The use of multipurpose trees that provide energy products, animal fodder, and enrich the soil through nitrogen fixation are viewed as the ideal energy tree. It is likely this is the reason that leucaena was the species selected for use in the Philippine Dendro-thermal program. Research has continued around the world on leucaena, acacias and other nitrogen fixing trees such as black locust.

However, there has been an unfortunate tendency for these species to be susceptible to insect pests. Leucaena plantings have largely been destroyed by a pest and black locust is susceptible to a stem borer. These problems may be solved through genetic selection, biotechnology or biological control agents, but at present, the widespread planting of nitrogen fixing trees for energy or pulp is not occurring.

Even so, the multipurpose tree concept is a good one that deserves continued consideration.

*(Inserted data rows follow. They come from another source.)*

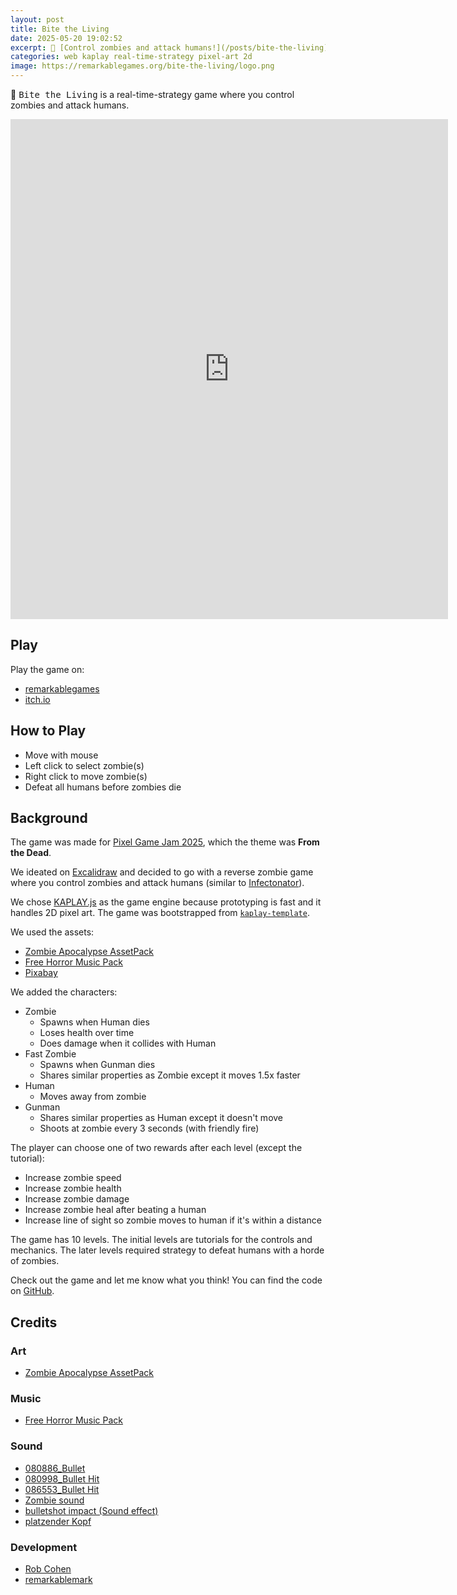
 ```yaml
---
layout: post
title: Bite the Living
date: 2025-05-20 19:02:52
excerpt: 🧟 [Control zombies and attack humans!](/posts/bite-the-living)
categories: web kaplay real-time-strategy pixel-art 2d
image: https://remarkablegames.org/bite-the-living/logo.png
---
```


🧟 <kbd>Bite the Living</kbd> is a real-time-strategy game where you control zombies and attack humans.

<iframe src="https://remarkablegames.org/bite-the-living/" frameBorder="0" width="700" height="800" style="display: block; margin: 0 auto;"></iframe>

## Play

Play the game on:

- [remarkablegames](https://remarkablegames.org/bite-the-living)
- [itch.io](https://remarkablegames.itch.io/bite-the-living)

## How to Play

- Move with mouse
- Left click to select zombie(s)
- Right click to move zombie(s)
- Defeat all humans before zombies die

## Background

The game was made for [Pixel Game Jam 2025](https://itch.io/jam/-pixel-game-jam-2025), which the theme was **From the Dead**.

We ideated on [Excalidraw](https://excalidraw.com/#json=eeiKPEwkUf2AauUocUiSH,5PfjhMuUElgs1RlALq52Dw) and decided to go with a reverse zombie game where you control zombies and attack humans (similar to [Infectonator](https://www.togeproductions.com/project/infectonator/)).

We chose [KAPLAY.js](https://kaplayjs.com/) as the game engine because prototyping is fast and it handles 2D pixel art. The game was bootstrapped from [`kaplay-template`](https://github.com/remarkablegames/kaplay-template).

We used the assets:

- [Zombie Apocalypse AssetPack](https://pixelrogueknight.itch.io/zombie-apocalypse-assetpack)
- [Free Horror Music Pack](https://void1gaming.itch.io/free-horror-music-pack)
- [Pixabay](https://pixabay.com/sound-effects/)

We added the characters:

- Zombie
  - Spawns when Human dies
  - Loses health over time
  - Does damage when it collides with Human
- Fast Zombie
  - Spawns when Gunman dies
  - Shares similar properties as Zombie except it moves 1.5x faster
- Human
  - Moves away from zombie
- Gunman
  - Shares similar properties as Human except it doesn't move
  - Shoots at zombie every 3 seconds (with friendly fire)

The player can choose one of two rewards after each level (except the tutorial):

- Increase zombie speed
- Increase zombie health
- Increase zombie damage
- Increase zombie heal after beating a human
- Increase line of sight so zombie moves to human if it's within a distance

The game has 10 levels. The initial levels are tutorials for the controls and mechanics. The later levels required strategy to defeat humans with a horde of zombies.

Check out the game and let me know what you think! You can find the code on [GitHub](https://github.com/remarkablegames/bite-the-living).

## Credits

### Art

- [Zombie Apocalypse AssetPack](https://pixelrogueknight.itch.io/zombie-apocalypse-assetpack)

### Music

- [Free Horror Music Pack](https://void1gaming.itch.io/free-horror-music-pack)

### Sound

- [080886_Bullet](https://pixabay.com/sound-effects/080886-bullet-39738/)
- [080998_Bullet Hit](https://pixabay.com/sound-effects/080998-bullet-hit-39870/)
- [086553_Bullet Hit](https://pixabay.com/sound-effects/086553-bullet-hit-39853/)
- [Zombie sound](https://pixabay.com/sound-effects/zombie-sound-224167/)
- [bulletshot impact (Sound effect)](https://pixabay.com/sound-effects/bulletshot-impact-sound-effect-230462/)
- [platzender Kopf](https://pixabay.com/sound-effects/platzender-kopf-107522/)

### Development

- [Rob Cohen](https://github.com/rmacohen)
- [remarkablemark](https://github.com/remarkablemark)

One success story is occurring in Brazil with a company that has a specialized conversion technology to produce pulp, alcohol, cattle feed and even electricity from a bamboo (Bambusa vulgaris) species.

In conclusion, plantations for production of biomass energy have numerous potential environmental benefits.

If energy crops are included in the general mix of agricultural crops in a considered and informed way, environmental damage can be avoided; in fact, there could be significant environmental and ecological benefits achieved in tandem with the development of a fully sustainable energy resource.